**PROBLEM REQUIREMENTS:** What lines of the data below include the word "demanda"? Report them by copying each.

#### TASK INPUTS

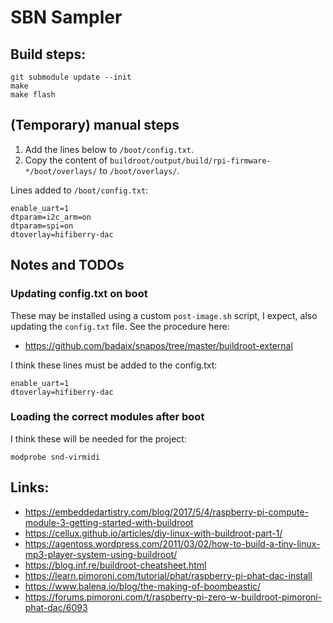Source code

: # SBN Sampler

## Build steps:

    git submodule update --init
    make
    make flash

## (Temporary) manual steps

1. Add the lines below to `/boot/config.txt`.
2. Copy the content of `buildroot/output/build/rpi-firmware-*/boot/overlays/` to `/boot/overlays/`.

Lines added to `/boot/config.txt`:

    enable_uart=1
    dtparam=i2c_arm=on
    dtparam=spi=on
    dtoverlay=hifiberry-dac

## Notes and TODOs

### Updating config.txt on boot

These may be installed using a custom `post-image.sh` script, I expect, also updating the `config.txt` file. See the procedure here:

- <https://github.com/badaix/snapos/tree/master/buildroot-external>

I think these lines must be added to the config.txt:

    enable_uart=1
    dtoverlay=hifiberry-dac

### Loading the correct modules after boot

I think these will be needed for the project:

    modprobe snd-virmidi

## Links:

- <https://embeddedartistry.com/blog/2017/5/4/raspberry-pi-compute-module-3-getting-started-with-buildroot>
- <https://cellux.github.io/articles/diy-linux-with-buildroot-part-1/>
- <https://agentoss.wordpress.com/2011/03/02/how-to-build-a-tiny-linux-mp3-player-system-using-buildroot/>
- <https://blog.inf.re/buildroot-cheatsheet.html>
- <https://learn.pimoroni.com/tutorial/phat/raspberry-pi-phat-dac-install>
- <https://www.balena.io/blog/the-making-of-boombeastic/>
- <https://forums.pimoroni.com/t/raspberry-pi-zero-w-buildroot-pimoroni-phat-dac/6093>
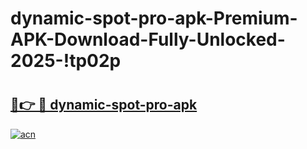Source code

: # dynamic-spot-pro-apk-Premium-APK-Download-Fully-Unlocked-2025-!tp02p

# <h2><a href="https://nwjsb4.esa.edu.pl?title=dynamic-spot-pro-apk&ref=tp02p">🔗👉 🔴 dynamic-spot-pro-apk</a></h2>

[![acn](https://github.com/user-attachments/assets/0f9c940e-d8b0-45ae-aac7-cd30a18b3e1c)](https://nwjsb4.esa.edu.pl?title=dynamic-spot-pro-apk&ref=tp02p)

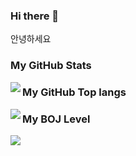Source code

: ### Hi there 👋

안녕하세요   

### My GitHub Stats  
<img align='left' src="https://github-readme-stats.vercel.app/api?username=sk-choi&show_icons=true&theme=cobalt"/>
<!-- 깃허브 스탯-->

### My GitHub Top langs
<img align='left' src="https://github-readme-stats.vercel.app/api/top-langs/?username=sk-choi&layout=compact&theme=tokyonight"/>
<!-- 깃허브 Top-langs-->

### My BOJ Level
<img align='left' src="http://mazassumnida.wtf/api/v2/generate_badge?boj=lieben0711">
<!-- 백준 레벨-->

<!--
**sk-choi/sk-choi** is a ✨ _special_ ✨ repository because its `README.md` (this file) appears on your GitHub profile.

Here are some ideas to get you started:

- 🔭 I’m currently working on ...
- 🌱 I’m currently learning ...
- 👯 I’m looking to collaborate on ...
- 🤔 I’m looking for help with ...
- 💬 Ask me about ...
- 📫 How to reach me: ...
- 😄 Pronouns: ...
- ⚡ Fun fact: ...
-->
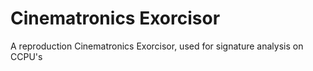 # Cinematronics Exorcisor
 A reproduction Cinematronics Exorcisor, used for signature analysis on CCPU's
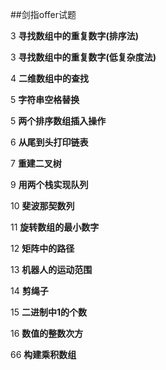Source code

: ##剑指offer试题

3          **寻找数组中的重复数字(排序法)**

3          **寻找数组中的重复数字(低复杂度法)**

4          **二维数组中的查找**

5          **字符串空格替换**

5          **两个排序数组插入操作**

6          **从尾到头打印链表**

7          **重建二叉树**

9          **用两个栈实现队列**

10         **斐波那契数列**

11         **旋转数组的最小数字**

12         **矩阵中的路径**

13         **机器人的运动范围**

14         **剪绳子**

15         **二进制中1的个数**

16         **数值的整数次方**

66         **构建乘积数组**

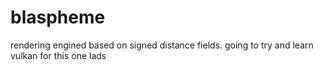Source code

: # blaspheme

rendering engined based on signed distance fields. going to try and learn vulkan for this one lads
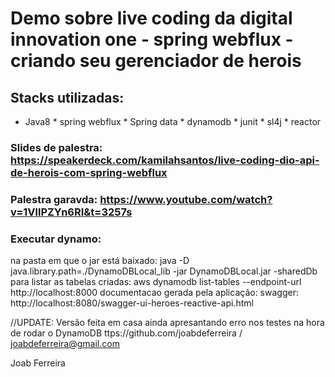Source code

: # Demo sobre live coding da digital innovation one - spring webflux - criando seu gerenciador de herois
## Stacks utilizadas: 

  * Java8  * spring webflux  * Spring data * dynamodb  * junit  * sl4j * reactor
 
### Slides de palestra: https://speakerdeck.com/kamilahsantos/live-coding-dio-api-de-herois-com-spring-webflux
### Palestra garavda: https://www.youtube.com/watch?v=1VllPZYn6RI&t=3257s

### Executar dynamo: 
 na pasta em que o jar está baixado: java -D java.library.path=./DynamoDBLocal_lib -jar DynamoDBLocal.jar -sharedDb
para listar as tabelas criadas:  aws dynamodb list-tables --endpoint-url http://localhost:8000
documentacao gerada pela aplicação: swagger: http://localhost:8080/swagger-ui-heroes-reactive-api.html

//UPDATE: Versão feita em casa ainda apresantando erro nos testes na hora de rodar o DynamoDB
ttps://github.com/joabdeferreira / 
joabdeferreira@gmail.com

Joab Ferreira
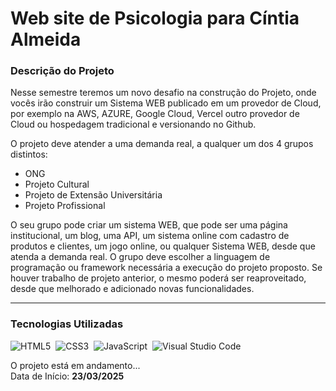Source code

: # Web site de Psicologia para Cíntia Almeida

<h3>Descrição do Projeto</h3>
Nesse semestre teremos um novo desafio na construção do Projeto, onde vocês irão construir um Sistema WEB publicado em um provedor de Cloud, por exemplo na AWS, AZURE, Google Cloud, Vercel outro provedor de Cloud ou hospedagem tradicional e versionando no Github.

O projeto deve atender a uma demanda real, a qualquer um dos 4 grupos distintos:
<ul>
  <li>ONG</li>
  <li>Projeto Cultural</li>
  <li>Projeto de Extensão Universitária</li>
  <li>Projeto Profissional</li>
</ul>

O seu grupo pode criar um sistema WEB, que pode ser uma página institucional, um blog, uma API, um sistema online com cadastro de produtos e clientes, um jogo online, ou qualquer Sistema WEB, desde que atenda a demanda real.
O grupo deve escolher a linguagem de programação ou framework necessária a execução do projeto proposto.
Se houver trabalho de projeto anterior, o mesmo poderá ser reaproveitado, desde que melhorado e adicionado novas funcionalidades.
<hr>

<h3>Tecnologias Utilizadas</h3>

![HTML5](https://img.shields.io/badge/HTML5-E34F26?style=for-the-badge&logo=html5&logoColor=white)&nbsp;
![CSS3](https://img.shields.io/badge/CSS3-1572B6?style=for-the-badge&logo=css3&logoColor=white)&nbsp;
![JavaScript](https://img.shields.io/badge/JavaScript-F7DF1E?style=for-the-badge&logo=javascript&logoColor=black)&nbsp;
![Visual Studio Code](https://img.shields.io/badge/VS%20Code-0078D7?style=for-the-badge&logo=visual-studio-code&logoColor=white)&nbsp;

O projeto está em andamento...
<br>
Data de Início: <strong>23/03/2025</strong>
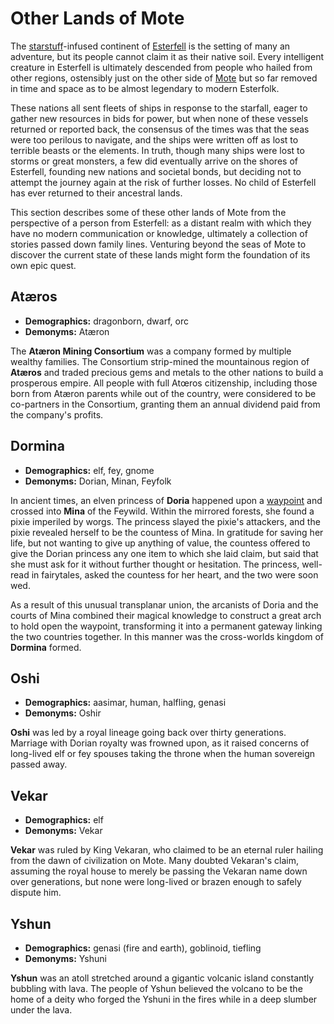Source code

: # Other Lands of Mote

The [starstuff](../ch-6-mote-treasures/starstuff.md)-infused continent of [Esterfell](esterfell.md) is the setting of many an adventure, but its people cannot claim it as their native soil. Every intelligent creature in Esterfell is ultimately descended from people who hailed from other regions, ostensibly just on the other side of [Mote](../ch-1-welcome-to-mote/cosmology/mote.md) but so far removed in time and space as to be almost legendary to modern Esterfolk.

These nations all sent fleets of ships in response to the starfall, eager to gather new resources in bids for power, but when none of these vessels returned or reported back, the consensus of the times was that the seas were too perilous to navigate, and the ships were written off as lost to terrible beasts or the elements. In truth, though many ships were lost to storms or great monsters, a few did eventually arrive on the shores of Esterfell, founding new nations and societal bonds, but deciding not to attempt the journey again at the risk of further losses. No child of Esterfell has ever returned to their ancestral lands.

This section describes some of these other lands of Mote from the perspective of a person from Esterfell: as a distant realm with which they have no modern communication or knowledge, ultimately a collection of stories passed down family lines. Venturing beyond the seas of Mote to discover the current state of these lands might form the foundation of its own epic quest.

## Atæros

- **Demographics:** dragonborn, dwarf, orc
- **Demonyms:** Atæron

The **Atæron Mining Consortium** was a company formed by multiple wealthy families. The Consortium strip-mined the mountainous region of **Atæros** and traded precious gems and metals to the other nations to build a prosperous empire. All people with full Atœros citizenship, including those born from Atæron parents while out of the country, were considered to be co-partners in the Consortium, granting them an annual dividend paid from the company's profits.

## Dormina

- **Demographics:** elf, fey, gnome
- **Demonyms:** Dorian, Minan, Feyfolk

In ancient times, an elven princess of **Doria** happened upon a [waypoint](../ch-3-stories-of-mote/waypoints.md) and crossed into **Mina** of the Feywild. Within the mirrored forests, she found a pixie imperiled by worgs. The princess slayed the pixie's attackers, and the pixie revealed herself to be the countess of Mina. In gratitude for saving her life, but not wanting to give up anything of value, the countess offered to give the Dorian princess any one item to which she laid claim, but said that she must ask for it without further thought or hesitation. The princess, well-read in fairytales, asked the countess for her heart, and the two were soon wed.

As a result of this unusual transplanar union, the arcanists of Doria and the courts of Mina combined their magical knowledge to construct a great arch to hold open the waypoint, transforming it into a permanent gateway linking the two countries together. In this manner was the cross-worlds kingdom of **Dormina** formed.

## Oshi

- **Demographics:** aasimar, human, halfling, genasi
- **Demonyms:** Oshir

**Oshi** was led by a royal lineage going back over thirty generations. Marriage with Dorian royalty was frowned upon, as it raised concerns of long-lived elf or fey spouses taking the throne when the human sovereign passed away.

## Vekar

- **Demographics:** elf
- **Demonyms:** Vekar

**Vekar** was ruled by King Vekaran, who claimed to be an eternal ruler hailing from the dawn of civilization on Mote. Many doubted Vekaran's claim, assuming the royal house to merely be passing the Vekaran name down over generations, but none were long-lived or brazen enough to safely dispute him.

## Yshun

- **Demographics:** genasi (fire and earth), goblinoid, tiefling
- **Demonyms:** Yshuni

**Yshun** was an atoll stretched around a gigantic volcanic island constantly bubbling with lava. The people of Yshun believed the volcano to be the home of a deity who forged the Yshuni in the fires while in a deep slumber under the lava.
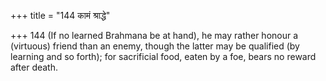 +++
title = "144 कामं श्राद्धे"

+++
144	(If no learned Brahmana be at hand), he may rather honour a (virtuous) friend than an enemy, though the latter may be qualified (by learning and so forth); for sacrificial food, eaten by a foe, bears no reward after death.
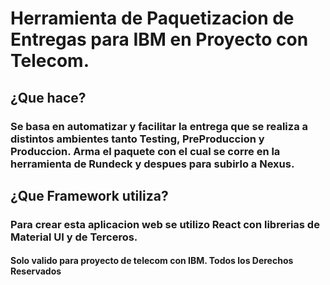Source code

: # Herramienta de Paquetizacion de Entregas para IBM en Proyecto con Telecom.

## ¿Que hace?

### Se basa en automatizar y facilitar la entrega que se realiza a distintos ambientes tanto Testing, PreProduccion y Produccion. Arma el paquete con el cual se corre en la herramienta de Rundeck y despues para subirlo a Nexus.

## ¿Que Framework utiliza?

### Para crear esta aplicacion web se utilizo React con librerias de Material UI y de Terceros.



#### Solo valido para proyecto de telecom con IBM. Todos los Derechos Reservados
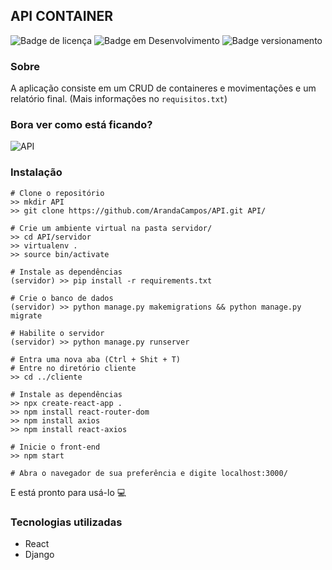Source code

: ## API CONTAINER
![Badge de licença](http://img.shields.io/static/v1?label=LICENÇA&message=GNU&color=sucess&style=for-the-badge)   ![Badge em Desenvolvimento](http://img.shields.io/static/v1?label=STATUS&message=EM%20DESENVOLVIMENTO&color=yellowgreen&style=for-the-badge)   ![Badge versionamento](http://img.shields.io/static/v1?label=VERSAO&message=1.0&color=sucess&style=for-the-badge)

### Sobre
A aplicação consiste em um CRUD de containeres e movimentações e um relatório final. (Mais informações no `requisitos.txt`)

### Bora ver como está ficando?

![API](https://user-images.githubusercontent.com/87876734/176194341-76ed3796-2889-4bfb-8bfd-5c756b682db3.gif)

### Instalação

    # Clone o repositório
    >> mkdir API
    >> git clone https://github.com/ArandaCampos/API.git API/

    # Crie um ambiente virtual na pasta servidor/
    >> cd API/servidor
    >> virtualenv .
    >> source bin/activate

    # Instale as dependências
    (servidor) >> pip install -r requirements.txt
    
    # Crie o banco de dados
    (servidor) >> python manage.py makemigrations && python manage.py migrate
    
    # Habilite o servidor
    (servidor) >> python manage.py runserver
    
    # Entra uma nova aba (Ctrl + Shit + T)
    # Entre no diretório cliente
    >> cd ../cliente
    
    # Instale as dependências
    >> npx create-react-app .
    >> npm install react-router-dom
    >> npm install axios
    >> npm install react-axios
    
    # Inicie o front-end
    >> npm start
    
    # Abra o navegador de sua preferência e digite localhost:3000/

E está pronto para usá-lo 💻

### Tecnologias utilizadas
- React
- Django
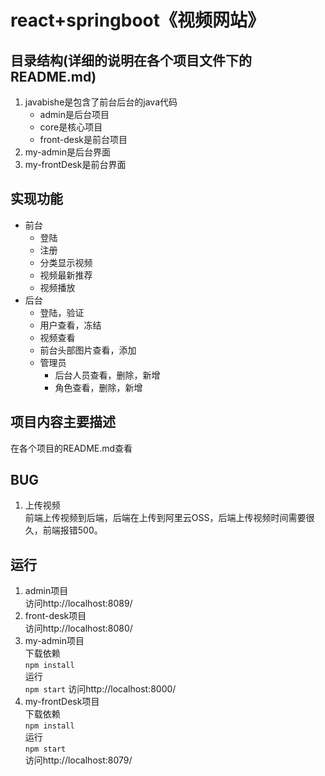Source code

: # react+springboot《视频网站》

## 目录结构(详细的说明在各个项目文件下的README.md)
1. javabishe是包含了前台后台的java代码
    * admin是后台项目
    * core是核心项目
    * front-desk是前台项目
2. my-admin是后台界面
3. my-frontDesk是前台界面

## 实现功能
* 前台
    * 登陆
    * 注册
    * 分类显示视频
    * 视频最新推荐
    * 视频播放
* 后台
    * 登陆，验证
    * 用户查看，冻结
    * 视频查看
    * 前台头部图片查看，添加
    * 管理员
        * 后台人员查看，删除，新增
        * 角色查看，删除，新增

## 项目内容主要描述
在各个项目的README.md查看

## BUG
1. 上传视频  
    前端上传视频到后端，后端在上传到阿里云OSS，后端上传视频时间需要很久，前端报错500。

## 运行
1.  admin项目  
    访问http://localhost:8089/
2.  front-desk项目  
    访问http://localhost:8080/
3.  my-admin项目  
    下载依赖  
    `npm install`  
    运行  
    `npm start`
    访问http://localhost:8000/
4.  my-frontDesk项目  
    下载依赖  
    `npm install`    
    运行  
    `npm start`    
    访问http://localhost:8079/







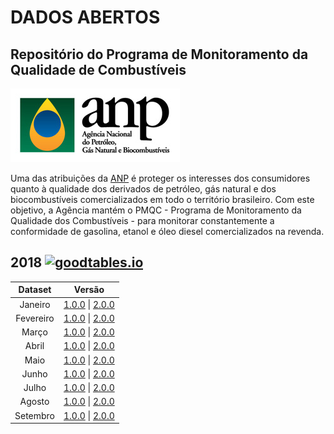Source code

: # **DADOS ABERTOS**  
## Repositório do Programa de Monitoramento da Qualidade de Combustíveis

![logo ANP](./imgs/logoANP_h.jpg)

Uma das atribuições da [ANP](http://www.anp.gov.br/) é proteger os interesses dos consumidores quanto à qualidade dos derivados de petróleo, gás natural e dos biocombustíveis comercializados em todo o território brasileiro. Com este objetivo, a Agência mantém o PMQC - Programa de Monitoramento da Qualidade dos Combustíveis - para monitorar constantemente a conformidade de gasolina, etanol e óleo diesel comercializados na revenda.

## 2018 [![goodtables.io](https://goodtables.io/badge/github/anp-qualidade/dados-abertos-pmqc.svg)](https://goodtables.io/github/anp-qualidade/dados-abertos-pmqc)

|  Dataset  |                            Versão                            |
| :-------: | :----------------------------------------------------------: |
|  Janeiro  | [1.0.0](http://www.anp.gov.br/images/dadosabertos/PMQC/PMQC_01_2018.csv) \| [2.0.0](https://github.com/anp-qualidade/dados-abertos-pmqc/blob/master/data/2.0.0/200_PMQC_01_2018.csv) |
| Fevereiro | [1.0.0](http://www.anp.gov.br/images/dadosabertos/PMQC/PMQC_02_2018.csv) \| [2.0.0](https://github.com/anp-qualidade/dados-abertos-pmqc/blob/master/data/2.0.0/200_PMQC_02_2018.csv) |
|   Março   | [1.0.0](http://www.anp.gov.br/images/dadosabertos/PMQC/PMQC_03_2018.csv) \| [2.0.0](https://github.com/anp-qualidade/dados-abertos-pmqc/blob/master/data/2.0.0/200_PMQC_03_2018.csv) |
|   Abril   | [1.0.0](http://www.anp.gov.br/images/dadosabertos/PMQC/PMQC_04_2018.csv) \| [2.0.0](https://github.com/anp-qualidade/dados-abertos-pmqc/blob/master/data/2.0.0/200_PMQC_04_2018.csv) |
|   Maio    | [1.0.0](http://www.anp.gov.br/images/dadosabertos/PMQC/PMQC_05_2018.csv) \| [2.0.0](https://github.com/anp-qualidade/dados-abertos-pmqc/blob/master/data/2.0.0/200_PMQC_05_2018.csv) |
|   Junho   | [1.0.0](http://www.anp.gov.br/images/dadosabertos/PMQC/PMQC_06_2018.csv) \| [2.0.0](https://github.com/anp-qualidade/dados-abertos-pmqc/blob/master/data/2.0.0/200_PMQC_06_2018.csv) |
|   Julho   | [1.0.0](http://www.anp.gov.br/images/dadosabertos/PMQC/PMQC_07_2018.csv) \| [2.0.0](https://github.com/anp-qualidade/dados-abertos-pmqc/blob/master/data/2.0.0/200_PMQC_07_2018.csv) |
|  Agosto   | [1.0.0](http://www.anp.gov.br/images/dadosabertos/PMQC/PMQC_08_2018.csv) \| [2.0.0](https://github.com/anp-qualidade/dados-abertos-pmqc/blob/master/data/2.0.0/200_PMQC_08_2018.csv) |
| Setembro  | [1.0.0](http://www.anp.gov.br/images/dadosabertos/PMQC/PMQC_09_2018.csv) \| [2.0.0](https://github.com/anp-qualidade/dados-abertos-pmqc/blob/master/data/2.0.0/200_PMQC_09_2018.csv) |

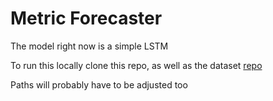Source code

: # Metric Forecaster

The model right now is a simple LSTM

To run this locally clone this repo, as well as the dataset [repo](https://github.com/lelepado01/yProv4MLProvenanceDataset)

Paths will probably have to be adjusted too

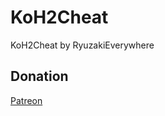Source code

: # KoH2Cheat
KoH2Cheat by RyuzakiEverywhere

## Donation 

[Patreon](https://patreon.com/user?u=84778916)
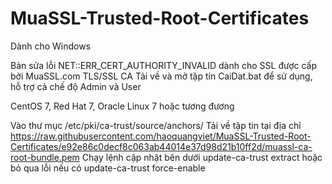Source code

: # MuaSSL-Trusted-Root-Certificates
Dành cho Windows

Bản sửa lỗi NET::ERR_CERT_AUTHORITY_INVALID dành cho SSL được cấp bởi MuaSSL.com TLS/SSL CA
Tải về và mở tập tin CaiDat.bat để sử dụng, hỗ trợ cả chế độ Admin và User


CentOS 7, Red Hat 7, Oracle Linux 7 hoặc tương đương

Vào thư mục /etc/pki/ca-trust/source/anchors/
Tải về tập tin tại địa chỉ https://raw.githubusercontent.com/haoquangviet/MuaSSL-Trusted-Root-Certificates/e92e86c0decf8c063ab44014e37d98d21b10ff2d/muassl-ca-root-bundle.pem
Chạy lệnh cập nhật bên dưới
update-ca-trust extract
hoặc bỏ qua lỗi nếu có
update-ca-trust force-enable
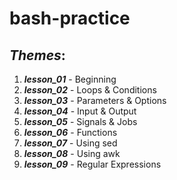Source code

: # bash-practice
## *Themes*:
1. ***lesson_01*** - Beginning
2. ***lesson_02*** - Loops & Conditions
3. ***lesson_03*** - Parameters & Options
4. ***lesson_04*** - Input & Output
5. ***lesson_05*** - Signals & Jobs
6. ***lesson_06*** - Functions
7. ***lesson_07*** - Using sed
8. ***lesson_08*** - Using awk
9. ***lesson_09*** - Regular Expressions
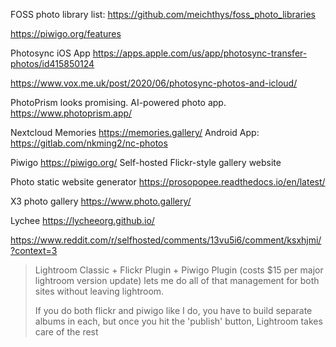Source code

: FOSS photo library list: https://github.com/meichthys/foss_photo_libraries

https://piwigo.org/features

Photosync iOS App
https://apps.apple.com/us/app/photosync-transfer-photos/id415850124

https://www.vox.me.uk/post/2020/06/photosync-photos-and-icloud/

PhotoPrism looks promising.
AI-powered photo app.
https://www.photoprism.app/

Nextcloud Memories
https://memories.gallery/
Android App: https://gitlab.com/nkming2/nc-photos

Piwigo
https://piwigo.org/
Self-hosted Flickr-style gallery website

Photo static website generator
https://prosopopee.readthedocs.io/en/latest/

X3 photo gallery
https://www.photo.gallery/

Lychee
https://lycheeorg.github.io/

https://www.reddit.com/r/selfhosted/comments/13vu5i6/comment/ksxhjmi/?context=3
>Lightroom Classic + Flickr Plugin + Piwigo Plugin (costs $15 per major lightroom version update) lets me do all of that management for both sites without leaving lightroom.
>
>If you do both flickr and piwigo like I do, you have to build separate albums in each, but once you hit the 'publish' button, Lightroom takes care of the rest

########

**OUTPUT:**
O projeto deve atender a uma demanda real, a qualquer um dos 4 grupos distintos:
O seu grupo pode criar um sistema WEB, que pode ser uma página institucional, um blog, uma API, um sistema online com cadastro de produtos e clientes, um jogo online, ou qualquer Sistema WEB, desde que atenda a demanda real.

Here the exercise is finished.